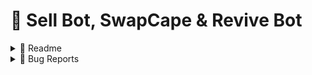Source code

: # 🧠 Sell Bot, SwapCape & Revive Bot

<details>
<summary>📖 Readme</summary>

---

This repository contains automation tools designed to simplify in-game actions by using interactive UI elements.  
Follow the setup instructions carefully for each bot to ensure proper functionality.

---

## ⚙️ Features

- **Sell Bot**
- **MeltGems**
- **MeltItems**
- **SwapCape**
- **Revive Bot**
- **AutoPotion**
- **AutoClicker**
- **Fully Configurable**: All positions, delays, timings, and offsets can be customized.
- **Config Save/Load**: Your setups are saved for convenience.

---

## ⚙️ Sell Bot

### 🪣 Setup Steps

1. **Set First Cell**
   - Click the **"Set First Cell"** button in the menu.
   - Select the **top-left square** of your inventory.
   - This defines the starting point for the grid.

2. **Inventory Grid**
   - Click the **"Inventory Grid"** button.
   - **Drag over your entire inventory area**, starting from the **top-left** cell to the **bottom-left** cell.
   - This defines the boundaries of your inventory slots.

3. **Set Bag**
   - Click the **"Set Bag"** button.
   - Select the **first bag** in your inventory.

### 🎥 Demo
https://github.com/user-attachments/assets/a115ecc6-3f54-47c4-9ea7-7d4a27342477

---

## 🧥 SwapCape

### ⚙️ Setup Steps

1. **Set Close Button**
   - Click the **"Set Close Button"** option.
   - Select the **Close button** located in the **top-right corner** of your inventory.

---

## 💎 MeltGems & MeltItems

### ⚙️ Setup Steps

1. **Set Melt Button(s)**
   - Select the **buttons** responsible for melting gems/items.
   - Adjust any **timing or delays** in the configuration if needed.

✅ automatically melt gems and items.

### 🎥 Demo
https://github.com/user-attachments/assets/a3d77f9f-b98f-4049-9edb-ba3638b88bcc

---

## 💀 Revive Bot

### ⚙️ Setup Steps

1. **Save Pos**
   - Click the **"Save Pos"** button.
   - Create a **group** and select the **first player** on the right side of your screen.

---

## ⚡ AutoPotion & AutoClicker

- **AutoPotion**: Automatically consumes potions when health drops below configured thresholds.  
- **AutoClicker**: Automates repeated clicks for fast actions in-game.  

---

## 🧩 Notes

- Make sure all selections (cells, buttons, etc.) are made precisely to avoid misalignment.  
- Always test the setup once before using the bots in live conditions.  
- Adjust window scaling or UI size if detection is off.  
- All delays, timings, offsets, and positions can be configured via the settings panel.  

---

## 📄 License

This project is for personal or educational use. Redistribution or commercial use without permission is not allowed.

</details>

<details>
<summary>🐞 Bug Reports</summary>

---

# 🐞 Bug Reports

If you encounter a problem or bug while using any of the bots, please follow these instructions when creating a GitHub Issue:

1. **Open a new issue** in this repository.  
2. **Include the `applog.txt` file** generated by the application.  
   - This file contains detailed logs that help us understand what went wrong.  
3. **Describe the bug clearly**, including steps to reproduce it.  
4. **Provide screenshots** if possible.

> **Important:** Issues without the `applog.txt` may be harder to troubleshoot and could be closed.

</details>
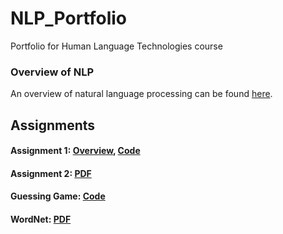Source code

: # NLP_Portfolio
Portfolio for Human Language Technologies course
### Overview of NLP
An overview of natural language processing can be found [here](Overview_of_NLP.pdf).
## Assignments
#### Assignment 1: [Overview](Asg1/Overview_of_Asg_1.pdf), [Code](Asg1/asg1.py)
#### Assignment 2: [PDF](Asg2/Asg2.pdf)
#### Guessing Game: [Code](Guessing_Game/guessinggame.py)
#### WordNet: [PDF](WordNet.pdf)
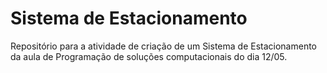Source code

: # Sistema de Estacionamento
Repositório para a atividade de criação de um Sistema de Estacionamento da aula de Programação de soluções computacionais do dia 12/05.
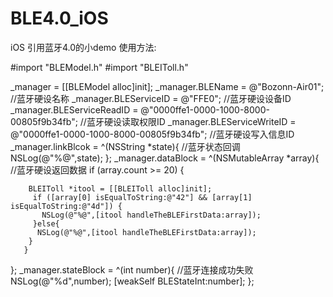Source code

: # BLE4.0_iOS
iOS 引用蓝牙4.0的小demo
使用方法:

#import "BLEModel.h"
#import "BLEIToll.h"

_manager = [[BLEModel alloc]init];
_manager.BLEName = @"Bozonn-Air01";  //蓝牙硬设名称
_manager.BLEServiceID = @"FFE0";     //蓝牙硬设设备ID
_manager.BLEServiceReadID = @"0000ffe1-0000-1000-8000-00805f9b34fb";  //蓝牙硬设读取权限ID
_manager.BLEServiceWriteID = @"0000ffe1-0000-1000-8000-00805f9b34fb"; //蓝牙硬设写入信息ID
_manager.linkBlcok = ^(NSString *state){
    //蓝牙状态回调
    NSLog(@"%@",state);
};
_manager.dataBlock = ^(NSMutableArray *array){
     //蓝牙硬设返回数据
    if (array.count >= 20) {
           
        BLEIToll *itool = [[BLEIToll alloc]init];
         if ([array[0] isEqualToString:@"42"] && [array[1] isEqualToString:@"4d"]) {
           NSLog(@"%@",[itool handleTheBLEFirstData:array]);
         }else{
          NSLog(@"%@",[itool handleTheBLEFirstData:array]);
        }
       }
};
_manager.stateBlock = ^(int number){
       //蓝牙连接成功失败
       NSLog(@"%d",number);
       [weakSelf BLEStateInt:number];
};
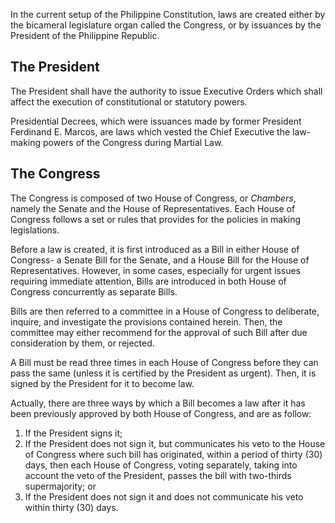 
In the current setup of the Philippine Constitution, laws are created either by the bicameral legislature organ called the Congress, or by issuances by the President of the Philippine Republic.

## The President
The President shall have the authority to issue Executive Orders which shall affect the execution of constitutional or statutory powers.

Presidential Decrees, which were issuances made by former President Ferdinand E. Marcos, are laws which vested the Chief Executive the law-making powers of the Congress during Martial Law.

## The Congress
The Congress is composed of two House of Congress, or *Chambers*, namely the Senate and the House of Representatives. Each House of Congress follows a set or rules that provides for the policies in making legislations.

Before a law is created, it is first introduced as a Bill in either House of Congress- a Senate Bill for the Senate, and a House Bill for the House of Representatives. However, in some cases, especially for urgent issues requiring immediate attention, Bills are introduced in both House of Congress concurrently as separate Bills.

Bills are then referred to a committee in a House of Congress to deliberate, inquire, and investigate the provisions contained herein. Then, the committee may either recommend for the approval of such Bill after due consideration by them, or rejected.

A Bill must be read three times in each House of Congress before they can pass the same (unless it is certified by the President as urgent). Then, it is signed by the President for it to become law.

Actually, there are three ways by which a Bill becomes a law after it has been previously approved by both House of Congress, and are as follow:

1. If the President signs it;
2. If the President does not sign it, but communicates his veto to the House of Congress where such bill has originated, within a period of thirty (30) days, then each House of Congress, voting separately, taking into account the veto of the President, passes the bill with two-thirds supermajority; or
3. If the President does not sign it and does not communicate his veto within thirty (30) days.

==================================================

- _YOUR INSTRUCTIONS_: Restate every record exactly, please; do not copy the pictures.

- _FINAL ANSWER_:
Source code

: # 🧠 Sell Bot, SwapCape & Revive Bot

<details>
<summary>📖 Readme</summary>

---

This repository contains automation tools designed to simplify in-game actions by using interactive UI elements.  
Follow the setup instructions carefully for each bot to ensure proper functionality.

---

## ⚙️ Features

- **Sell Bot**
- **MeltGems**
- **MeltItems**
- **SwapCape**
- **Revive Bot**
- **AutoPotion**
- **AutoClicker**
- **Fully Configurable**: All positions, delays, timings, and offsets can be customized.
- **Config Save/Load**: Your setups are saved for convenience.

---

## ⚙️ Sell Bot

### 🪣 Setup Steps

1. **Set First Cell**
   - Click the **"Set First Cell"** button in the menu.
   - Select the **top-left square** of your inventory.
   - This defines the starting point for the grid.

2. **Inventory Grid**
   - Click the **"Inventory Grid"** button.
   - **Drag over your entire inventory area**, starting from the **top-left** cell to the **bottom-left** cell.
   - This defines the boundaries of your inventory slots.

3. **Set Bag**
   - Click the **"Set Bag"** button.
   - Select the **first bag** in your inventory.

### 🎥 Demo
https://github.com/user-attachments/assets/a115ecc6-3f54-47c4-9ea7-7d4a27342477

---

## 🧥 SwapCape

### ⚙️ Setup Steps

1. **Set Close Button**
   - Click the **"Set Close Button"** option.
   - Select the **Close button** located in the **top-right corner** of your inventory.

---

## 💎 MeltGems & MeltItems

### ⚙️ Setup Steps

1. **Set Melt Button(s)**
   - Select the **buttons** responsible for melting gems/items.
   - Adjust any **timing or delays** in the configuration if needed.

✅ automatically melt gems and items.

### 🎥 Demo
https://github.com/user-attachments/assets/a3d77f9f-b98f-4049-9edb-ba3638b88bcc

---

## 💀 Revive Bot

### ⚙️ Setup Steps

1. **Save Pos**
   - Click the **"Save Pos"** button.
   - Create a **group** and select the **first player** on the right side of your screen.

---

## ⚡ AutoPotion & AutoClicker

- **AutoPotion**: Automatically consumes potions when health drops below configured thresholds.  
- **AutoClicker**: Automates repeated clicks for fast actions in-game.  

---

## 🧩 Notes

- Make sure all selections (cells, buttons, etc.) are made precisely to avoid misalignment.  
- Always test the setup once before using the bots in live conditions.  
- Adjust window scaling or UI size if detection is off.  
- All delays, timings, offsets, and positions can be configured via the settings panel.  

---

## 📄 License

This project is for personal or educational use. Redistribution or commercial use without permission is not allowed.

</details>

<details>
<summary>🐞 Bug Reports</summary>

---

# 🐞 Bug Reports

If you encounter a problem or bug while using any of the bots, please follow these instructions when creating a GitHub Issue:

1. **Open a new issue** in this repository.  
2. **Include the `applog.txt` file** generated by the application.  
   - This file contains detailed logs that help us understand what went wrong.  
3. **Describe the bug clearly**, including steps to reproduce it.  
4. **Provide screenshots** if possible.

> **Important:** Issues without the `applog.txt` may be harder to troubleshoot and could be closed.

</details>
Source code

: # NLP_Portfolio
Portfolio for Human Language Technologies course
### Overview of NLP
An overview of natural language processing can be found [here](Overview_of_NLP.pdf).
## Assignments
#### Assignment 1: [Overview](Asg1/Overview_of_Asg_1.pdf), [Code](Asg1/asg1.py)
#### Assignment 2: [PDF](Asg2/Asg2.pdf)
#### Guessing Game: [Code](Guessing_Game/guessinggame.py)
#### WordNet: [PDF](WordNet.pdf)
Source code

: # Sistema de Estacionamento
Repositório para a atividade de criação de um Sistema de Estacionamento da aula de Programação de soluções computacionais do dia 12/05.
Source code

: # BLE4.0_iOS
iOS 引用蓝牙4.0的小demo
使用方法:

#import "BLEModel.h"
#import "BLEIToll.h"

_manager = [[BLEModel alloc]init];
_manager.BLEName = @"Bozonn-Air01";  //蓝牙硬设名称
_manager.BLEServiceID = @"FFE0";     //蓝牙硬设设备ID
_manager.BLEServiceReadID = @"0000ffe1-0000-1000-8000-00805f9b34fb";  //蓝牙硬设读取权限ID
_manager.BLEServiceWriteID = @"0000ffe1-0000-1000-8000-00805f9b34fb"; //蓝牙硬设写入信息ID
_manager.linkBlcok = ^(NSString *state){
    //蓝牙状态回调
    NSLog(@"%@",state);
};
_manager.dataBlock = ^(NSMutableArray *array){
     //蓝牙硬设返回数据
    if (array.count >= 20) {
           
        BLEIToll *itool = [[BLEIToll alloc]init];
         if ([array[0] isEqualToString:@"42"] && [array[1] isEqualToString:@"4d"]) {
           NSLog(@"%@",[itool handleTheBLEFirstData:array]);
         }else{
          NSLog(@"%@",[itool handleTheBLEFirstData:array]);
        }
       }
};
_manager.stateBlock = ^(int number){
       //蓝牙连接成功失败
       NSLog(@"%d",number);
       [weakSelf BLEStateInt:number];
};
In the current setup of the Philippine Constitution, laws are created either by the bicameral legislature organ called the Congress, or by issuances by the President of the Philippine Republic.

## The President
The President shall have the authority to issue Executive Orders which shall affect the execution of constitutional or statutory powers.

Presidential Decrees, which were issuances made by former President Ferdinand E. Marcos, are laws which vested the Chief Executive the law-making powers of the Congress during Martial Law.

## The Congress
The Congress is composed of two House of Congress, or *Chambers*, namely the Senate and the House of Representatives. Each House of Congress follows a set or rules that provides for the policies in making legislations.

Before a law is created, it is first introduced as a Bill in either House of Congress- a Senate Bill for the Senate, and a House Bill for the House of Representatives. However, in some cases, especially for urgent issues requiring immediate attention, Bills are introduced in both House of Congress concurrently as separate Bills.

Bills are then referred to a committee in a House of Congress to deliberate, inquire, and investigate the provisions contained herein. Then, the committee may either recommend for the approval of such Bill after due consideration by them, or rejected.

A Bill must be read three times in each House of Congress before they can pass the same (unless it is certified by the President as urgent). Then, it is signed by the President for it to become law.

Actually, there are three ways by which a Bill becomes a law after it has been previously approved by both House of Congress, and are as follow:

1. If the President signs it;
2. If the President does not sign it, but communicates his veto to the House of Congress where such bill has originated, within a period of thirty (30) days, then each House of Congress, voting separately, taking into account the veto of the President, passes the bill with two-thirds supermajority; or
3. If the President does not sign it and does not communicate his veto within thirty (30) days.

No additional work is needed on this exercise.